It takes some gusto, opening a Mediterranean fast-food spot across from The Gyro Spot. Of course, RJ’s does go deeper than the perennial Olympia favorite, with the addition of an Indian offering. Mediterranean and Indian. Add their American burgers, and you have something commonly seen throughout many European cities — a menu with a mélange of cuisines, all which speedily can be prepared for take-out.
RJ’s is a bit of a mixed bag. On the one hand, the falafel gyro is good. The pita is fluffy, and the falafel has a good bite to it. I’d even go as far as to say the tahini sets the wrap apart from many of its kin. It has notes of zesty lemon, and enough garlic to keep people at a distance the next day. A curmudgeon’s dream, in other words!
It’s hard to say if the wrap is better than The Gyro Spot’s, though the proximity of the two could make it easy to compare if one is so inclined. RJ’s does serve up a flavorful gyro, at least.

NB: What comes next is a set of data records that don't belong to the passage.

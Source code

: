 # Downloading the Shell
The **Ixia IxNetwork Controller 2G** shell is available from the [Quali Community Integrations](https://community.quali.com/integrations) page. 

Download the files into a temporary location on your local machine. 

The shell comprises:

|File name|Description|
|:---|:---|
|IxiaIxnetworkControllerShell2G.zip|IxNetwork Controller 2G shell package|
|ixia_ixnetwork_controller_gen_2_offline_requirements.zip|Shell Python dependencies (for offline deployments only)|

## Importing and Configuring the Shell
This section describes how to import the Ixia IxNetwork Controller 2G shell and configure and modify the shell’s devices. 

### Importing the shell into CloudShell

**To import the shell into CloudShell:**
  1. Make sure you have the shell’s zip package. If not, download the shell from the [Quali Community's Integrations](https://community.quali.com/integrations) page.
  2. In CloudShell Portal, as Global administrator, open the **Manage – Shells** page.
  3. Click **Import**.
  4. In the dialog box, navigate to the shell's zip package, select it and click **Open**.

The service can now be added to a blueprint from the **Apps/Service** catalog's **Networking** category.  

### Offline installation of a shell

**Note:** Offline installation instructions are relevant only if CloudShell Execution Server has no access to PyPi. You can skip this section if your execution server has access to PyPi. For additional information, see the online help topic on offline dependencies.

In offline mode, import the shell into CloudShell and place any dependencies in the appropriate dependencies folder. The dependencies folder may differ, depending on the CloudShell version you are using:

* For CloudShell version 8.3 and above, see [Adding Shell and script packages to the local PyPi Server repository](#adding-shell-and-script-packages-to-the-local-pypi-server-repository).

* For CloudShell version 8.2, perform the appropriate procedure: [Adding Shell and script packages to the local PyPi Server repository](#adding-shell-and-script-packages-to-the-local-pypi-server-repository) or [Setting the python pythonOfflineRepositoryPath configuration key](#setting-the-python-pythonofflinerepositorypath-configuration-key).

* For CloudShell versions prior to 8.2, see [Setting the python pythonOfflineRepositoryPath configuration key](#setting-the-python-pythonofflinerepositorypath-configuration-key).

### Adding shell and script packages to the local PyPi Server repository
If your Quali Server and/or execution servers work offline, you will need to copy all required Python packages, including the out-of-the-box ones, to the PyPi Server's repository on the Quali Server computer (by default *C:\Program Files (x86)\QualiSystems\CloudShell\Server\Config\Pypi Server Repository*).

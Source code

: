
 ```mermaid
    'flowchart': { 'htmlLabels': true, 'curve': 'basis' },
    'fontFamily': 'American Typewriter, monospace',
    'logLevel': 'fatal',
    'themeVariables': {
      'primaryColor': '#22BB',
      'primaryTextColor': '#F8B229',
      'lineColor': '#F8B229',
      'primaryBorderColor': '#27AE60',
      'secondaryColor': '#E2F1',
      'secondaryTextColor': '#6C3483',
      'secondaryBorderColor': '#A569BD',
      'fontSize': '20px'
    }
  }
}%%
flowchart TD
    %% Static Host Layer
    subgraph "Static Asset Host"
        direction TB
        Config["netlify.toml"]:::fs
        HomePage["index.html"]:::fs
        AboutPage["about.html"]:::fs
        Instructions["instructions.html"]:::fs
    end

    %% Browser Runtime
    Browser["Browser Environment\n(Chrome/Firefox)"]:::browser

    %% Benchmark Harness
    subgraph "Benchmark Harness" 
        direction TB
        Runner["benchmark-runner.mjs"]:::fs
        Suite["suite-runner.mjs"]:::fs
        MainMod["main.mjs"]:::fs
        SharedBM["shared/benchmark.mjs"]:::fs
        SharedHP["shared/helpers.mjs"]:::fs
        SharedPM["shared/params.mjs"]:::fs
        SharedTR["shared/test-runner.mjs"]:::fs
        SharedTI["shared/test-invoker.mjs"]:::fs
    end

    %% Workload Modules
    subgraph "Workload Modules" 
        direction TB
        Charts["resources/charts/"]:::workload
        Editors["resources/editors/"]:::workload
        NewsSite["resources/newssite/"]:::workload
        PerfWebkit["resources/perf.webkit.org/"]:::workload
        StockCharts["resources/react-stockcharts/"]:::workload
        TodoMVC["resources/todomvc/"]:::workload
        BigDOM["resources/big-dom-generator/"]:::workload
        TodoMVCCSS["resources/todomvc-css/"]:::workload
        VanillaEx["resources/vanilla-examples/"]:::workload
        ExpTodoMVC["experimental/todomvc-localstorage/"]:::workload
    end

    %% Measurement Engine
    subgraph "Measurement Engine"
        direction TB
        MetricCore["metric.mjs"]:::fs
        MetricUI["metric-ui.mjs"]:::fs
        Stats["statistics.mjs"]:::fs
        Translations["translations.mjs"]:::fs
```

Aloo Mutter Mushroom does not score as highly. The mushrooms are rubbery, and the promise of ginger and garlic remains unfulfilled. Granted, we did go with the milder option, but a dish like this should not rely merely on spices. It’s too bad. The plate looks good on paper but is dull on the tongue, while the potato lacks much of a bite.
Conversely, I find it somewhat odd to find these items are on a
What’s Good menu. It remains subjective if they’re good or not, but does that mean the rest of RJ’s selection is not good? Maybe
Specialties is a better title?
We have heard some pretty stellar words about RJ’s burgers, which we expect to return for in The Great Burger Chase. The gyros make a return visit worthwhile as well, though order with care. Our impression of the Indian section is not super positive.